In January 2020,  Bieber announced on his Instagram that he had been diagnosed with Lyme disease. He also revealed that he had infectious mononucleosis, which affected his neurological and overall health.

In February 2022, it was reported that Bieber had tested positive for COVID-19, two days after embarking on his fourth concert tour, Justice World Tour. In June of the same year, Bieber announced that he had been diagnosed with Ramsay Hunt syndrome type 2 and that half of his face was paralyzed. He canceled and postponed concerts and appearances due to the condition, but returned to live performances in late July. In September, two days after the first concert in Latin America as part of the Rock in Rio festival, it was announced that all remaining dates of the tour would be suspended due to Bieber prioritizing his health. In a statement shared on social media, the singer said that "After getting off stage, the exhaustion overtook me and I realized that I need to make my health the priority right now. So I'm going to take a break from touring for the time being. I'm going to be OK, but I need time to rest and get better."

Legacy 

Bieber has reinvented pop stardom for over a decade and has been referred to as the "Prince of Pop" and the "King of Teen Pop" by contemporary journalists. Highlighting his longevity, he was awarded the MTV Award for Best New Artist in 2010 and the MTV Award for Artist of the Year in 2021. Rolling Stone India referred to him as the "biggest popstar of our age", "one of the most captivating artists of the century" and "one of the world's most successful artists of all time". Bieber is often cited as a pop icon, or simply an icon.  In a 2011 article comparing the cultural significance of Bieber to Facebook founder Mark Zuckerberg, Orlando Sentinel said that, "Out of all the cultural icons who influence and inspire today's society, Justin Bieber is without a doubt one of the most prominent." He is generally credited as an important figure in bridging music and social media, which rose to prominence in the late 2000s; Variety dubbed him "a once-in-a-generation superstar who charted a swift and stunning rise from precocious YouTube talent to global phenomenon."

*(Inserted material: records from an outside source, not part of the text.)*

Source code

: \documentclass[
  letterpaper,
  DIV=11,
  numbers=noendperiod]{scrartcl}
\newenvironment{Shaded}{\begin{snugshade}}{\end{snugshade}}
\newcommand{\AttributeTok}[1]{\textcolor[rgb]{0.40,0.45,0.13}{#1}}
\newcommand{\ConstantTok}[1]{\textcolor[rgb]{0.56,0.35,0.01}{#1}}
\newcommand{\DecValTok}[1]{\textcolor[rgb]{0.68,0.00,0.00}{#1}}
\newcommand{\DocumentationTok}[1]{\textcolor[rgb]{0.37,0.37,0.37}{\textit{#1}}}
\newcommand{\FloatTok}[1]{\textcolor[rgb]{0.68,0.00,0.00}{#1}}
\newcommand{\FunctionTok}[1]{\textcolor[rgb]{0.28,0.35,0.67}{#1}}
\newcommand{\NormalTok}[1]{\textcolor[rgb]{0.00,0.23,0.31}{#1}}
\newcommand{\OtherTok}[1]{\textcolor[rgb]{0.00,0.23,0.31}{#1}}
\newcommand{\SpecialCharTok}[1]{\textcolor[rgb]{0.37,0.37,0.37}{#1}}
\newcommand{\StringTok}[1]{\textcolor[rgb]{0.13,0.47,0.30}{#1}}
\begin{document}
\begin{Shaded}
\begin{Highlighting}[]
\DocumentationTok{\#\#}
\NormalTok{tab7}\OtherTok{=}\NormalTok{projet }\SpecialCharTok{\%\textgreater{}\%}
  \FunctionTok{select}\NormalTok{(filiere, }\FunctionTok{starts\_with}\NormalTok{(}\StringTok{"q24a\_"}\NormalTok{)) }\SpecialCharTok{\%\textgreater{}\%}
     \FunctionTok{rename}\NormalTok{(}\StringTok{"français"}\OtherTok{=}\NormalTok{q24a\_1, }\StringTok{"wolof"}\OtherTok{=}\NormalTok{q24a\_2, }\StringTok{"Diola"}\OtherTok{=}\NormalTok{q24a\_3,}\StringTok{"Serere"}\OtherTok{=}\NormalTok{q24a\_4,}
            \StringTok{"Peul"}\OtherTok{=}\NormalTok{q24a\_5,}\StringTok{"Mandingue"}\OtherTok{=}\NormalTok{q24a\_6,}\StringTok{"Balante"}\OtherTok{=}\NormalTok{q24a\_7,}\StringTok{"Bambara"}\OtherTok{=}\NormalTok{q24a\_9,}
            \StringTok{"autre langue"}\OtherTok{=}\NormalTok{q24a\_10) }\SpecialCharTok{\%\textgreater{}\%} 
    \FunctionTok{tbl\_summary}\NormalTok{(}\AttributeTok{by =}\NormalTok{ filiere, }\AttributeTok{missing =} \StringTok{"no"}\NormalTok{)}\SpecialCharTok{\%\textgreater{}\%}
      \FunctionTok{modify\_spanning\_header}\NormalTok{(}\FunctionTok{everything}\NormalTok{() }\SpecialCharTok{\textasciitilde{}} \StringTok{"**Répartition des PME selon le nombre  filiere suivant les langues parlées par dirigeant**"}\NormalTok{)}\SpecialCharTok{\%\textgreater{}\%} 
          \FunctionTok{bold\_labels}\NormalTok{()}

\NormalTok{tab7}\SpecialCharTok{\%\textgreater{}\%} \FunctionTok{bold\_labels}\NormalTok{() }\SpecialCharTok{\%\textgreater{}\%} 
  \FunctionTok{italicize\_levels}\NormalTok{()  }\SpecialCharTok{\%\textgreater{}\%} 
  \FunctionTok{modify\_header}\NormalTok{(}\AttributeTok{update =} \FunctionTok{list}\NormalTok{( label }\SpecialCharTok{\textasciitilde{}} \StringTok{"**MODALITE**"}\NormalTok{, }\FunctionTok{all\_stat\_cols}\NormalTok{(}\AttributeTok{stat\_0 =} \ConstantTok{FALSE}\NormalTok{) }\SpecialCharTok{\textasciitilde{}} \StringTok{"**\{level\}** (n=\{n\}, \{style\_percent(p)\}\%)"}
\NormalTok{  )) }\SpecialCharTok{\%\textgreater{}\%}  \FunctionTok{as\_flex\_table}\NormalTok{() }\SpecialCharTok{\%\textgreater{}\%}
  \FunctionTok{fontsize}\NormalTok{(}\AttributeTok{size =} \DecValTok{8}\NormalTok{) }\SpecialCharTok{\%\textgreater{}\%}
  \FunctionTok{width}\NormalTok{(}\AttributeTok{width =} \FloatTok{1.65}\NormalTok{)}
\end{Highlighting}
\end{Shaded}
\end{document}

In an article titled 'How Justin Bieber revolutionised careers in the music industry' by The Guardian, Tom Fazakerley says that:Social media has transformed the way people, brands and musicians communicate. The likes of MySpace and even more so YouTube, have enabled budding artists to put their music out to a massive audience at the click of a finger. This has taken down the barriers to the music industry and reshaped the career path for budding artists [...] Nowadays you can be your own artist, producer and promoter-and if you do this well, like Justin Bieber, you can really make it.At age 15, following the release of his 2009 singles "One Time" and "One Less Lonely Girl", Bieber's immediate popularity led him to appear on the likes of The Ellen DeGeneres Show, The Wendy Williams Show and Good Morning America. He had achieved a global fandom who came to be known as "beliebers" and his popularity was labelled "Bieber Fever", with fan frenzies taking place in Liverpool, Barcelona and Paris, among other territories. Notably, it was revealed in 2020 that renowned singer Billie Eilish was nearly sent to therapy by her mother Maggie Baird due to her "obsession" with Bieber. Bieber's intense fandom was considered to be reminiscent of "Beatlemania", and his signature wings hairstyle at the time also drew comparisons to the Beatles' mop top hairstyle. Bieber's adoration from teenage girls was also likened to those of Frank Sinatra in the 1940s and Elvis Presley in the 1950s.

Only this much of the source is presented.